Hey, we got “Knocked Up” last night! Wes and I were both very excited to see it and were not disappointed. It was a funny movie that was well-made. I was particularly eager to see it because, as I’ve mentioned before, I’ve read so many reviews about it. I am one of the rare people who enjoy reading reviews about movies before I see them because I like knowing where to pay good attention.
In the case of “Knocked Up”, there’s a scene where the two lead male characters are in a hotel room in Vegas and the dialogue was purported to be poignant, relevant, and insightful. Knowing that it was imminent I paid especial attention to it and was pleased to see that it was, indeed, everything it was cracked up to be.

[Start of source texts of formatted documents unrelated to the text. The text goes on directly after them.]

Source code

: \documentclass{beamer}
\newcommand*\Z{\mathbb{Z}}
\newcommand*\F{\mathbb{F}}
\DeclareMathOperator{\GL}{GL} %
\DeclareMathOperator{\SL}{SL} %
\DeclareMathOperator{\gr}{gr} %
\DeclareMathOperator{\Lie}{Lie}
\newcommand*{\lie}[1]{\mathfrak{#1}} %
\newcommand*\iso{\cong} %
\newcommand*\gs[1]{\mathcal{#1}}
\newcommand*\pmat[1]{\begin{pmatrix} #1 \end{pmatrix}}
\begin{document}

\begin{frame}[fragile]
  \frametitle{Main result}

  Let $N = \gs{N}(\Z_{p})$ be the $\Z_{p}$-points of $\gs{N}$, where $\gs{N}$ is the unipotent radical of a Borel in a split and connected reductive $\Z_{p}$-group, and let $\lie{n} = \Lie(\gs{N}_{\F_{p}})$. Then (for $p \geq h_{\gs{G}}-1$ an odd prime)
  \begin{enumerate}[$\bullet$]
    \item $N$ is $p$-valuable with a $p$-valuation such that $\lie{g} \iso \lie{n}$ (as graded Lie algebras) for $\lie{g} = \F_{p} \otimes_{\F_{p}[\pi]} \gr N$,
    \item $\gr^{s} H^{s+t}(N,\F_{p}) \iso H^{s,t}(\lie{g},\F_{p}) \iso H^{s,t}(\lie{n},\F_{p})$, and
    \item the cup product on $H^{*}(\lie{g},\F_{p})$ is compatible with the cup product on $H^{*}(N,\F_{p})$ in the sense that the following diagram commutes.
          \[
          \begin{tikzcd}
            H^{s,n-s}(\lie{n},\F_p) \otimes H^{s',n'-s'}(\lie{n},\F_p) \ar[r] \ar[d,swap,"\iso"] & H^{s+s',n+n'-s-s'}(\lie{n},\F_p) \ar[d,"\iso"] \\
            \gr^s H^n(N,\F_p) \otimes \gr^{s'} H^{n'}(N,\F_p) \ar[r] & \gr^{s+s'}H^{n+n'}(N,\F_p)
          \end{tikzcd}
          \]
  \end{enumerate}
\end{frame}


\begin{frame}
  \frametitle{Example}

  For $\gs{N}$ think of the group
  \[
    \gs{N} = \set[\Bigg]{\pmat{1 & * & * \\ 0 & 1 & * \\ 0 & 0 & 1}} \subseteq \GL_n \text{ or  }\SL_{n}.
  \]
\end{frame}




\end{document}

On the opposite side, however, I read an article (which I now can’t find) about this movie and the reviewer claimed that the movie failed because it did not explore the issue of abortion thoroughly enough. This was a stupid observation, I thought, because it’s ludicrous to criticize a movie because it doesn’t address your specific interests. Should I likewise disparage “American Psycho” because it doesn’t explore facial scrubs as much as I’d like?
The one criticism I agreed with about the movie is that, though the male characters were dynamic and well-rounded, the female characters were comparatively shallow. I will admit that it was a refreshing change to sympathize with a male character so to that end the shallow femmes may have been a worthwhile sacrifice. It seems so often that in movies men are uni-dimensional and leave little for the audience to work with so in this respect the movie was brilliant.
Overwhelmingly, however, the interesting thing about this movie is the hype surrounding it. There are countless articles, reviews, and critics seeking to pick it apart and deride the masses for daring to like it. Reviewers and film pundits sneer at the lack of depth and blah blah blah but their disdain is truly humorous when you start to wonder when we all started demanding depth from a comedy.
Truly, that must be the mark of a successful film because this one has managed to succeed in one area so well (comedy) that it’s managed to arouse contemptuous one-liners because of its failure to succeed in another area (social commentary). My only hope is that Judd Apatow doesn’t stagnate in this niche but chooses to develop and grow his gift for telling stories that entertain while resonating deeply.